Sperry code is FRIEND. Terms & expiration: https://askandyaboutclothes.com/community/showthread.php?117010-Sperry-Top-Sider-25-Off


----------



## Jovan (Mar 7, 2006)

Thanks for the code. I was disappointed in my Bean boat shoes, they were lesser quality than Sperry. I may just order another pair now. $60 and all.


----------



## hardline_42 (Jan 20, 2010)

Jovan said:


> Thanks for the code. I was disappointed in my Bean boat shoes, they were lesser quality than Sperry. I may just order another pair now. $60 and all.


Same here. The Casco Bay mocs have been the worst boat shoes I've ever owned. Sperry is a close second.
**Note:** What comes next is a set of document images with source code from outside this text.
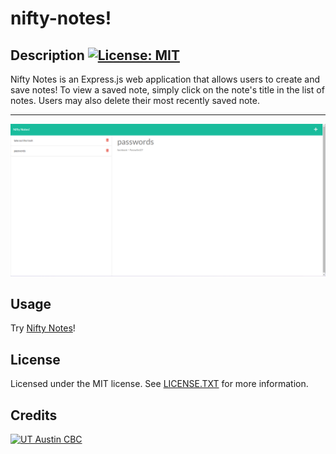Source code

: # nifty-notes!

  ## Description [![License: MIT](https://img.shields.io/badge/License-MIT-yellow.svg?style=flat-square)](https://opensource.org/licenses/MIT)
  
  Nifty Notes is an Express.js web application that allows users to create and save notes! To view a saved note, simply click on the note's title in the list of notes. Users may also delete their most recently saved note.
  
  ***

  ![Nifty Notes Preview](./public/assets/nifty-notes-preview.png)

  ## Usage 
  
  Try [Nifty Notes](https://niftynotes.herokuapp.com/)!

  ## License

  Licensed under the MIT license. See [LICENSE.TXT](./LICENSE.TXT) for more information.

  ## Credits 
[![UT Austin CBC](https://img.shields.io/badge/-UT%20Austin%20CBC-orange?style=flat-square)](https://techbootcamps.utexas.edu/coding//)
  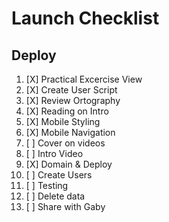 # Launch Checklist


## Deploy

 1. [X] Practical Excercise View
 2. [X] Create User Script
 3. [X] Review Ortography
 4. [X] Reading on Intro
 5. [X] Mobile Styling
 6. [X] Mobile Navigation
 7. [ ] Cover on videos
 8. [ ] Intro Video
 9. [X] Domain & Deploy 
10. [ ] Create Users
11. [ ] Testing
12. [ ] Delete data
13. [ ] Share with Gaby

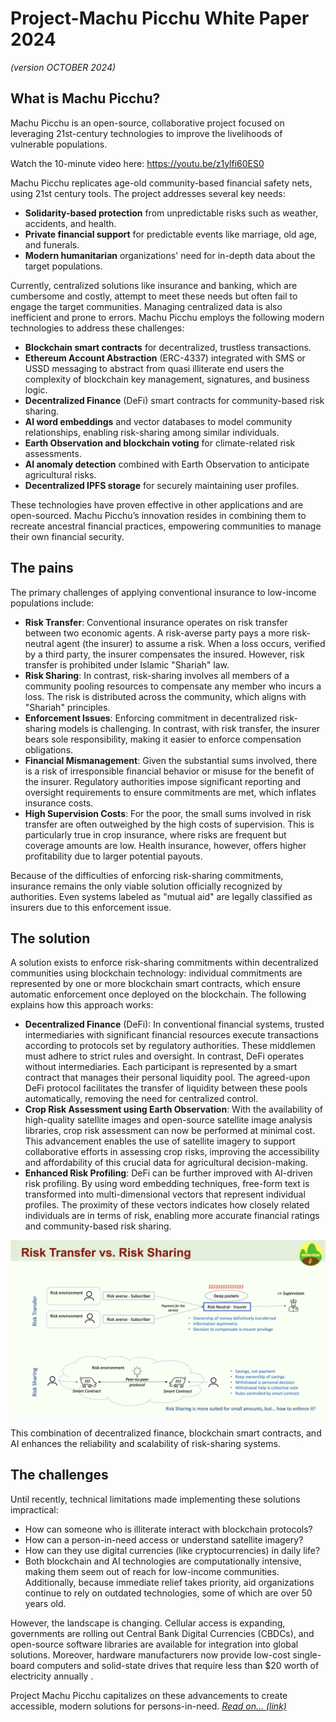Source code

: # Project-Machu Picchu White Paper 2024
*(version OCTOBER 2024)*

##	What is Machu Picchu?
Machu Picchu is an open-source, collaborative project focused on leveraging 21st-century technologies to improve the livelihoods of vulnerable populations. 

Watch the 10-minute video here: https://youtu.be/z1ylfi60ES0

Machu Picchu replicates age-old community-based financial safety nets, using 21st century tools. The project addresses several key needs:

-	**Solidarity-based protection** from unpredictable risks such as weather, accidents, and health.
-	**Private financial support** for predictable events like marriage, old age, and funerals.
-	**Modern humanitarian** organizations' need for in-depth data about the target populations.

Currently, centralized solutions like insurance and banking, which are cumbersome and costly, attempt to meet these needs but often fail to engage the target communities. Managing centralized data is also inefficient and prone to errors.
Machu Picchu employs the following modern technologies to address these challenges:
-	**Blockchain smart contracts** for decentralized, trustless transactions.
-	**Ethereum Account Abstraction** (ERC-4337) integrated with SMS or USSD messaging to abstract from quasi illiterate end users the complexity of blockchain key management, signatures, and business logic.
-	**Decentralized Finance** (DeFi) smart contracts for community-based risk sharing.
-	**AI word embeddings** and vector databases to model community relationships, enabling risk-sharing among similar individuals.
-	**Earth Observation and blockchain voting** for climate-related risk assessments.
-	**AI anomaly detection** combined with Earth Observation to anticipate agricultural risks.
-	**Decentralized IPFS storage** for securely maintaining user profiles.

These technologies have proven effective in other applications and are open-sourced. Machu Picchu’s innovation resides in combining them to recreate ancestral financial practices, empowering communities to manage their own financial security.

## The pains

The primary challenges of applying conventional insurance to low-income populations include:
-	**Risk Transfer**: Conventional insurance operates on risk transfer between two economic agents. A risk-averse party pays a more risk-neutral agent (the insurer) to assume a risk. When a loss occurs, verified by a third party, the insurer compensates the insured. However, risk transfer is prohibited under Islamic "Shariah" law.
-	**Risk Sharing**: In contrast, risk-sharing involves all members of a community pooling resources to compensate any member who incurs a loss. The risk is distributed across the community, which aligns with "Shariah" principles.
-	**Enforcement Issues**: Enforcing commitment in decentralized risk-sharing models is challenging. In contrast, with risk transfer, the insurer bears sole responsibility, making it easier to enforce compensation obligations.
-	**Financial Mismanagement**: Given the substantial sums involved, there is a risk of irresponsible financial behavior or misuse for the benefit of the insurer. Regulatory authorities impose significant reporting and oversight requirements to ensure commitments are met, which inflates insurance costs.
-	**High Supervision Costs**: For the poor, the small sums involved in risk transfer are often outweighed by the high costs of supervision. This is particularly true in crop insurance, where risks are frequent but coverage amounts are low. Health insurance, however, offers higher profitability due to larger potential payouts.

Because of the difficulties of enforcing risk-sharing commitments, insurance remains the only viable solution officially recognized by authorities. Even systems labeled as "mutual aid" are legally classified as insurers due to this enforcement issue.

## The solution
A solution exists to enforce risk-sharing commitments within decentralized communities using blockchain technology: individual commitments are represented by one or more blockchain smart contracts, which ensure automatic enforcement once deployed on the blockchain.
The following explains how this approach works:

-	**Decentralized Finance** (DeFi): In conventional financial systems, trusted intermediaries with significant financial resources execute transactions according to protocols set by regulatory authorities. These middlemen must adhere to strict rules and oversight. In contrast, DeFi operates without intermediaries. Each participant is represented by a smart contract that manages their personal liquidity pool. The agreed-upon DeFi protocol facilitates the transfer of liquidity between these pools automatically, removing the need for centralized control.
-	**Crop Risk Assessment using Earth Observation**: With the availability of high-quality satellite images and open-source satellite image analysis libraries, crop risk assessment can now be performed at minimal cost. This advancement enables the use of satellite imagery to support collaborative efforts in assessing crop risks, improving the accessibility and affordability of this crucial data for agricultural decision-making.
-	**Enhanced Risk Profiling**: DeFi can be further improved with AI-driven risk profiling. By using word embedding techniques, free-form text is transformed into multi-dimensional vectors that represent individual profiles. The proximity of these vectors indicates how closely related individuals are in terms of risk, enabling more accurate financial ratings and community-based risk sharing.

![Risk Transfer - Risk Sharing](./images/00%20Risk%20Transfer%20-%20Risk%20Sharing.png)

This combination of decentralized finance, blockchain smart contracts, and AI enhances the reliability and scalability of risk-sharing systems.

## The challenges
Until recently, technical limitations made implementing these solutions impractical:

-	How can someone who is illiterate interact with blockchain protocols?
-	How can a person-in-need access or understand satellite imagery?
-	How can they use digital currencies (like cryptocurrencies) in daily life?
-	 Both blockchain and AI technologies are computationally intensive, making them seem out of reach for low-income communities. Additionally, because immediate relief takes priority, aid organizations continue to rely on outdated technologies, some of which are over 50 years old.

However, the landscape is changing. Cellular access is expanding, governments are rolling out Central Bank Digital Currencies (CBDCs), and open-source software libraries are available for integration into global solutions. Moreover, hardware manufacturers now provide low-cost single-board computers and solid-state drives that require less than $20 worth of electricity annually . 

Project Machu Picchu capitalizes on these advancements to create accessible, modern solutions for persons-in-need.  [*Read on… (link)*](./README_2.md)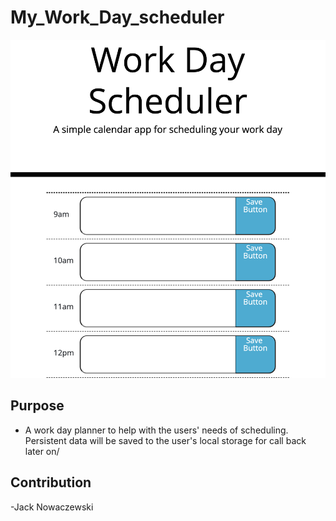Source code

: # My_Work_Day_scheduler

![screenshot](./assets/images/Screen%20Shot%202022-05-30%20at%2010.02.49%20PM.png)

## Purpose

- A work day planner to help with the users' needs of scheduling. Persistent data will be saved to the user's local storage for call back later on/

## Contribution

-Jack Nowaczewski
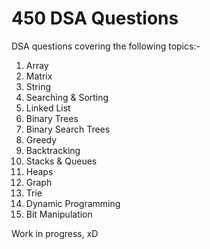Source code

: # 450 DSA Questions

DSA questions covering the following topics:-

1. Array
2. Matrix
3. String
4. Searching & Sorting
5. Linked List
6. Binary Trees
7. Binary Search Trees
8. Greedy
9. Backtracking
10. Stacks & Queues 
11. Heaps
12. Graph
13. Trie
14. Dynamic Programming 
15. Bit Manipulation

Work in progress, xD

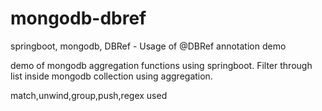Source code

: # mongodb-dbref
springboot, mongodb, DBRef  - Usage of @DBRef annotation demo

demo of mongodb aggregation functions using springboot.
Filter through list inside mongodb collection using aggregation.

match,unwind,group,push,regex used
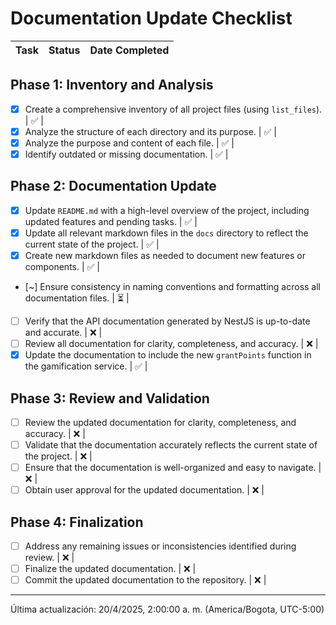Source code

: # Documentation Update Checklist

| Task | Status | Date Completed |
|---|---|---|
## Phase 1: Inventory and Analysis

- [x] Create a comprehensive inventory of all project files (using `list_files`). | ✅ |
- [x] Analyze the structure of each directory and its purpose. | ✅ |
- [x] Analyze the purpose and content of each file. | ✅ |
- [x] Identify outdated or missing documentation. | ✅ |

## Phase 2: Documentation Update

- [x] Update `README.md` with a high-level overview of the project, including updated features and pending tasks. | ✅ |
- [x] Update all relevant markdown files in the `docs` directory to reflect the current state of the project. | ✅ |
- [x] Create new markdown files as needed to document new features or components. | ✅ |
- [~] Ensure consistency in naming conventions and formatting across all documentation files. | ⏳ |
- [ ] Verify that the API documentation generated by NestJS is up-to-date and accurate. | ❌ |
- [ ] Review all documentation for clarity, completeness, and accuracy. | ❌ |
- [x] Update the documentation to include the new `grantPoints` function in the gamification service. | ✅ |

## Phase 3: Review and Validation

- [ ] Review the updated documentation for clarity, completeness, and accuracy. | ❌ |
- [ ] Validate that the documentation accurately reflects the current state of the project. | ❌ |
- [ ] Ensure that the documentation is well-organized and easy to navigate. | ❌ |
- [ ] Obtain user approval for the updated documentation. | ❌ |

## Phase 4: Finalization

- [ ] Address any remaining issues or inconsistencies identified during review. | ❌ |
- [ ] Finalize the updated documentation. | ❌ |
- [ ] Commit the updated documentation to the repository. | ❌ |

---

Última actualización: 20/4/2025, 2:00:00 a. m. (America/Bogota, UTC-5:00)
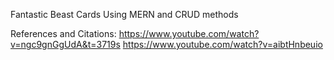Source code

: Fantastic Beast Cards
Using MERN and CRUD methods

References and Citations: 
https://www.youtube.com/watch?v=ngc9gnGgUdA&t=3719s
https://www.youtube.com/watch?v=aibtHnbeuio
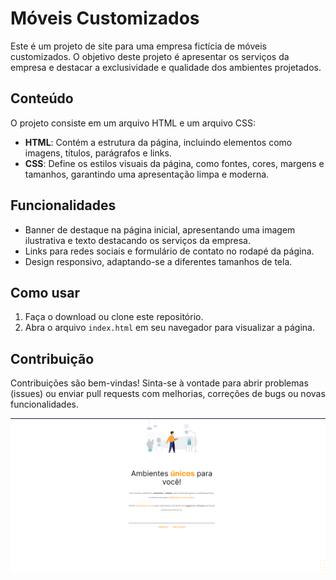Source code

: # Móveis Customizados

Este é um projeto de site para uma empresa fictícia de móveis customizados. O objetivo deste projeto é apresentar os serviços da empresa e destacar a exclusividade e qualidade dos ambientes projetados.

## Conteúdo

O projeto consiste em um arquivo HTML e um arquivo CSS:

- **HTML**: Contém a estrutura da página, incluindo elementos como imagens, títulos, parágrafos e links.
- **CSS**: Define os estilos visuais da página, como fontes, cores, margens e tamanhos, garantindo uma apresentação limpa e moderna.

## Funcionalidades

- Banner de destaque na página inicial, apresentando uma imagem ilustrativa e texto destacando os serviços da empresa.
- Links para redes sociais e formulário de contato no rodapé da página.
- Design responsivo, adaptando-se a diferentes tamanhos de tela.

## Como usar

1. Faça o download ou clone este repositório.
2. Abra o arquivo `index.html` em seu navegador para visualizar a página.

## Contribuição

Contribuições são bem-vindas! Sinta-se à vontade para abrir problemas (issues) ou enviar pull requests com melhorias, correções de bugs ou novas funcionalidades.

<a href="https://tbrunok.github.io/moveis-customizados/">
  <img src="https://github.com/TbrunoK/moveis-customizados/blob/main/assets/Page-finished.png?raw=true">
</a>
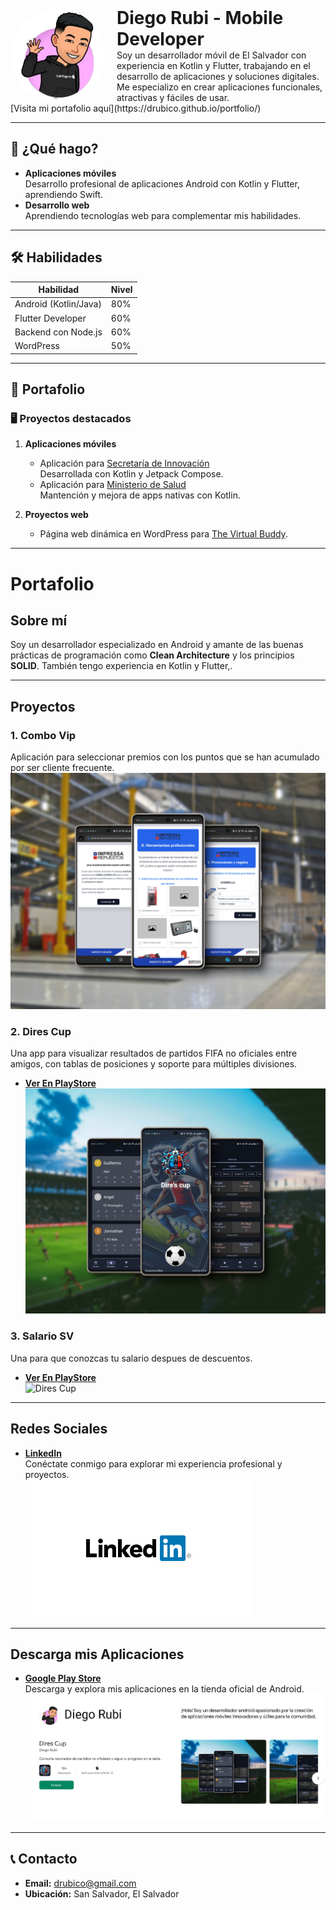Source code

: <div style="display: flex; align-items: center; gap: 20px;">
    <img src="./assets/images/my-avatar.png" alt="Avatar" width="150" style="border-radius: 50%;">
    <div>
        <h1 style="margin: 0;">Diego Rubi - Mobile Developer</h1>
        <p style="margin: 0;">
            Soy un desarrollador móvil de El Salvador con experiencia en Kotlin y Flutter, 
            trabajando en el desarrollo de aplicaciones y soluciones digitales. Me especializo 
            en crear aplicaciones funcionales, atractivas y fáciles de usar.
        </p>
    </div>
</div>
[Visita mi portafolio aquí](https://drubico.github.io/portfolio/)

---

## 💼 ¿Qué hago?

- **Aplicaciones móviles**  
  Desarrollo profesional de aplicaciones Android con Kotlin y Flutter, aprendiendo Swift.
- **Desarrollo web**  
  Aprendiendo tecnologías web para complementar mis habilidades.

---

## 🛠️ Habilidades

| Habilidad               | Nivel |
|-------------------------|-------|
| Android (Kotlin/Java)   | 80%   |
| Flutter Developer       | 60%   |
| Backend con Node.js     | 60%   |
| WordPress               | 50%   |

---

## 📂 Portafolio

### 🖥️ Proyectos destacados

1. **Aplicaciones móviles**  
   - Aplicación para [Secretaría de Innovación](#)  
     Desarrollada con Kotlin y Jetpack Compose.
   - Aplicación para [Ministerio de Salud](#)  
     Mantención y mejora de apps nativas con Kotlin.

2. **Proyectos web**  
   - Página web dinámica en WordPress para [The Virtual Buddy](#).

---
# Portafolio

## Sobre mí  
Soy un desarrollador especializado en Android y amante de las buenas prácticas de programación como **Clean Architecture** y los principios **SOLID**. También tengo experiencia en Kotlin y Flutter,.

---

## Proyectos  
### 1. **Combo Vip**  
Aplicación para seleccionar premios con los puntos que se han acumulado por ser cliente frecuente.  
![Liga SIP](./assets/images/combo-vip.png)

### 2. **Dires Cup**  
Una app para visualizar resultados de partidos FIFA no oficiales entre amigos, con tablas de posiciones y soporte para múltiples divisiones.
- [**Ver En PlayStore**](https://play.google.com/store/apps/details?id=com.drubi.diresCup)  
![Dires Cup](./assets/images/direscup.png)

### 3. **Salario SV**  
Una para que conozcas tu salario despues de descuentos.
- [**Ver En PlayStore**](https://play.google.com/store/apps/details?id=com.drubico.salariosv)  
![Dires Cup](./assets/images/salario-sv.png)

---

## Redes Sociales  
- [**LinkedIn**](https://www.linkedin.com/in/drubico)  
  Conéctate conmigo para explorar mi experiencia profesional y proyectos.  
  ![LinkedIn](./assets/images/placeholder-linkedin.png)

---

## Descarga mis Aplicaciones  
- [**Google Play Store**](https://play.google.com/store/apps/dev?id=5906834204268116327)  
  Descarga y explora mis aplicaciones en la tienda oficial de Android.  
  ![Google Play](./assets/images/placeholder-play-store.png)

---


## 📞 Contacto

- **Email:** [drubico@gmail.com](mailto:drubico@gmail.com)  
- **Ubicación:** San Salvador, El Salvador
If MIMEs (Made In MainE) are out of the question, I'd say step up to the Timberland 2-eye classics for better quality at a similar price.


----------



## Jovan (Mar 7, 2006)

Eh, Sperry were just fine for my needs.


----------



## hardline_42 (Jan 20, 2010)

Jovan said:


> Eh, Sperry were just fine for my needs.


No shame in sticking with what works!


----------



## Taken Aback (Aug 3, 2009)

No, just in overspending. Sahara and Navy A/O's commonly filter down to off-price chains for less than $40. Hopefully Jovan has uncommon tastes.


----------



## yen157 (Feb 16, 2012)

DFPyne said:


> I wonder if these are recraftable.


Are boat shoes typically recraftable? I've just assumed "no", but now I wonder.


----------



## bd79cc (Dec 20, 2006)

Thanks for posting, firedancer. I wouldn't have seen this otherwise!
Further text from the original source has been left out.